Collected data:
------------------------------------------------

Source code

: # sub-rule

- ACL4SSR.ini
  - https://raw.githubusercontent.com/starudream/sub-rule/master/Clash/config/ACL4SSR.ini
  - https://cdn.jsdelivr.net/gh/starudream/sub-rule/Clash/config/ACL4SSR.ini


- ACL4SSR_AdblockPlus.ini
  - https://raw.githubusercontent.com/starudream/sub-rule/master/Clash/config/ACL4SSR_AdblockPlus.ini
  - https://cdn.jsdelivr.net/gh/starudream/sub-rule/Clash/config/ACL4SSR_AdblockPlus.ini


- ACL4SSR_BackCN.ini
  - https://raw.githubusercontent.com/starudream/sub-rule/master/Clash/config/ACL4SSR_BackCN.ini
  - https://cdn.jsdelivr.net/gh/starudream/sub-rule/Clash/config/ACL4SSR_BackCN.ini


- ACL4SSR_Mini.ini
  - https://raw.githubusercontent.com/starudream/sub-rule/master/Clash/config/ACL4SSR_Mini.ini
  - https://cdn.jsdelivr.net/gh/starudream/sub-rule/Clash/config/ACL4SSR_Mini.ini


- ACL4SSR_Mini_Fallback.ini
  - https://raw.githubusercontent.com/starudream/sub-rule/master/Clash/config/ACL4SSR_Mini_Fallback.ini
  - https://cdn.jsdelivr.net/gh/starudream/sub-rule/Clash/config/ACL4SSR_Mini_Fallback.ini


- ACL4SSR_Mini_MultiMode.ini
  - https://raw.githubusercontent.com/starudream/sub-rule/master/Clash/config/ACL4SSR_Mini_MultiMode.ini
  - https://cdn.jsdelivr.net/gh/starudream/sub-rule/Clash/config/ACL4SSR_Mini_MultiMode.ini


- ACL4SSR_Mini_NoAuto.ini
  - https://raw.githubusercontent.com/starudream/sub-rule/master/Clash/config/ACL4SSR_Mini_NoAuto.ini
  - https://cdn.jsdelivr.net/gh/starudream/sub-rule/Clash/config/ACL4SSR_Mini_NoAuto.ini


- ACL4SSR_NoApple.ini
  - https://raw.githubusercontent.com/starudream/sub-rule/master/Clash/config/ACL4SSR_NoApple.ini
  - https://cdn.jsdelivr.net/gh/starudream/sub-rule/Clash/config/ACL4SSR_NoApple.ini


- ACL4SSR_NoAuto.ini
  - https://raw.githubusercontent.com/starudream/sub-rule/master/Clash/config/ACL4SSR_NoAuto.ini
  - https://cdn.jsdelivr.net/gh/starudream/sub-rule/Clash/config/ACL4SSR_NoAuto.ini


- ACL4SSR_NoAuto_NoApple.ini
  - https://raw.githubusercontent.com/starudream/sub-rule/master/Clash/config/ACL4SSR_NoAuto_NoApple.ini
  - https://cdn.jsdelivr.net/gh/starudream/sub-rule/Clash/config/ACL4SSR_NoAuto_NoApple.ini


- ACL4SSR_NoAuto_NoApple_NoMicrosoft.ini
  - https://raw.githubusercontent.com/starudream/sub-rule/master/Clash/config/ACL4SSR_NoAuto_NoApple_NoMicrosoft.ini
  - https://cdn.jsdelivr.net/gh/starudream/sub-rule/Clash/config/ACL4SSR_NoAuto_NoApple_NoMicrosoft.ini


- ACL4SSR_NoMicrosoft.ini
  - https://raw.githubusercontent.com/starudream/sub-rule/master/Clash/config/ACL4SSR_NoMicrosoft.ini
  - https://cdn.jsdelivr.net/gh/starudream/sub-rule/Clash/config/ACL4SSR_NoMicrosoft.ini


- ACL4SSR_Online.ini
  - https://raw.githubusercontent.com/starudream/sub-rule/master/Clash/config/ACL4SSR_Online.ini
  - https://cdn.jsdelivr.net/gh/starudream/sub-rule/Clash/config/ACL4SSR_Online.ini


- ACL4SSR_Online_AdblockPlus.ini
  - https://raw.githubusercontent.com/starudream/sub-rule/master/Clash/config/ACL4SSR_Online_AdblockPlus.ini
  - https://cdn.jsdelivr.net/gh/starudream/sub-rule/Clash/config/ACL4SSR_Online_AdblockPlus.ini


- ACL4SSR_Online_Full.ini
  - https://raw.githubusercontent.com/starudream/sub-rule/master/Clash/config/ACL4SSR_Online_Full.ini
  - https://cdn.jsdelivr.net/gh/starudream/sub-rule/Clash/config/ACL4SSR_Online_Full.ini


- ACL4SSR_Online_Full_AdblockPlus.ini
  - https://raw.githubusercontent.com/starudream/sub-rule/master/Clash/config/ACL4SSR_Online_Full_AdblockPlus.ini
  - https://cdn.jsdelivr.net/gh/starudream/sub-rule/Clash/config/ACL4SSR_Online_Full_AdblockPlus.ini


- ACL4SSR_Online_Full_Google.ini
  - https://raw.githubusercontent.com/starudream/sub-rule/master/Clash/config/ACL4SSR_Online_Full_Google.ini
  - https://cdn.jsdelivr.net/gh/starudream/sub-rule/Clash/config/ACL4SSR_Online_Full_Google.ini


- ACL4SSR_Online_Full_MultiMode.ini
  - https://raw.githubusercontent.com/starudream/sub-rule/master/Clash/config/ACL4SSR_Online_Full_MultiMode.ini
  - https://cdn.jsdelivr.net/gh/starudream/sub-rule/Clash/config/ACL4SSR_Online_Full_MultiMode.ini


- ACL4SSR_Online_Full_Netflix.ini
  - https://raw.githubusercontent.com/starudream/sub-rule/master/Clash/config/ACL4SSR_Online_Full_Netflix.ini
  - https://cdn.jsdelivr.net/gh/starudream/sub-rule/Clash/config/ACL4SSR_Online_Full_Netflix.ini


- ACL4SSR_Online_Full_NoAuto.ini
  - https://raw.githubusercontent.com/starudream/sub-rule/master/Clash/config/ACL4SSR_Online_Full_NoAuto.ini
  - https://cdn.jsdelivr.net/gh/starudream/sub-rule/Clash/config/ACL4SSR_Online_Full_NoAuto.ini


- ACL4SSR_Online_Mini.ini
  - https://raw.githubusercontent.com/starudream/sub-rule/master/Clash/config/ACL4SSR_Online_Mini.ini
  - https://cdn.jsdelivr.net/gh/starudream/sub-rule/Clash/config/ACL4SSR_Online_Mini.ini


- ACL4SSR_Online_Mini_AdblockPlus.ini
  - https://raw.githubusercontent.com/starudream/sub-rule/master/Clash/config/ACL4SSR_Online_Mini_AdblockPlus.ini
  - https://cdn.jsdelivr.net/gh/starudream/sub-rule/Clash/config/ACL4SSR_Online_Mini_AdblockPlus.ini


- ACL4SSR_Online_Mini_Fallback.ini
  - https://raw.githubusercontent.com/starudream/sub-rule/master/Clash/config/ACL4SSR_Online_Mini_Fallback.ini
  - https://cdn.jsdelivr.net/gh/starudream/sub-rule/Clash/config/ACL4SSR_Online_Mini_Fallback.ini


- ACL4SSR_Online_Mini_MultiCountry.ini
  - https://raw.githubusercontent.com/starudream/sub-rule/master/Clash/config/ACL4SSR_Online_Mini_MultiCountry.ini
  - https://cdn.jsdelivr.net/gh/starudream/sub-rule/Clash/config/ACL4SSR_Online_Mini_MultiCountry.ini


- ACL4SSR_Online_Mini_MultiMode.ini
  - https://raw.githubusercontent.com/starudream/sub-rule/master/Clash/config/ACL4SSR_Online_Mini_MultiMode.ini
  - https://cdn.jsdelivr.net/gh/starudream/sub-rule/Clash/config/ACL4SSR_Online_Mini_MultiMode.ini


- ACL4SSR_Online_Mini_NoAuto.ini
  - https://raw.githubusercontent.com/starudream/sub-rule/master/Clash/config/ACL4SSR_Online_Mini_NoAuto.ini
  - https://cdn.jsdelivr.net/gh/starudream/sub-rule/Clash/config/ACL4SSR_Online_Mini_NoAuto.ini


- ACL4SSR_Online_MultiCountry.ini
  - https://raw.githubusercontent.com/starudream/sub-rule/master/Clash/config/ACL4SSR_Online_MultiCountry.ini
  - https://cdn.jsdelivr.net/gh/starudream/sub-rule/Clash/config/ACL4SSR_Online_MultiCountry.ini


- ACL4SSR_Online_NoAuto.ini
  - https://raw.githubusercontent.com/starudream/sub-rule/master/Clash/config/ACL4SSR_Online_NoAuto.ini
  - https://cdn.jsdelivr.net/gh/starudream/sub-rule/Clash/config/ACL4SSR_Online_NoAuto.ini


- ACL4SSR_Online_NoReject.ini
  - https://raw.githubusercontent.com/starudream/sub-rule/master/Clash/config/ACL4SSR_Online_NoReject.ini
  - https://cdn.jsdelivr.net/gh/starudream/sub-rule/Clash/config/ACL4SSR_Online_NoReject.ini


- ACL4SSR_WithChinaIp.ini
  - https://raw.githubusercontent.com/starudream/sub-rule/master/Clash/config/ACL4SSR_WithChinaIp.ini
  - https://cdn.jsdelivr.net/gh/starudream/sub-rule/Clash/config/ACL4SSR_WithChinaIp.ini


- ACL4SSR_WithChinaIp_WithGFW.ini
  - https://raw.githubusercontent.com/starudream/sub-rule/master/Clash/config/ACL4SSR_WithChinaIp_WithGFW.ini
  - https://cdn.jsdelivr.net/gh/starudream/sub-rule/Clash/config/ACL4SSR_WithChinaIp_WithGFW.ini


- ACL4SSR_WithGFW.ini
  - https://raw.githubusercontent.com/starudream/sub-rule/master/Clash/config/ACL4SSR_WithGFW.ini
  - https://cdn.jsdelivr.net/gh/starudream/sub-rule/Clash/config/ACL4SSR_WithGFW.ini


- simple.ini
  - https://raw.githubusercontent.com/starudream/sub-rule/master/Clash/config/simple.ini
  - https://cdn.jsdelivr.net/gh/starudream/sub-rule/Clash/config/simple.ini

------------------------------------------------

▸ What to work on
Pull out all lines of the data with the string "simple".

▸ Result for this task
- simple.ini
  - https://raw.githubusercontent.com/starudream/sub-rule/master/Clash/config/simple.ini
  - https://cdn.jsdelivr.net/gh/starudream/sub-rule/Clash/config/simple.ini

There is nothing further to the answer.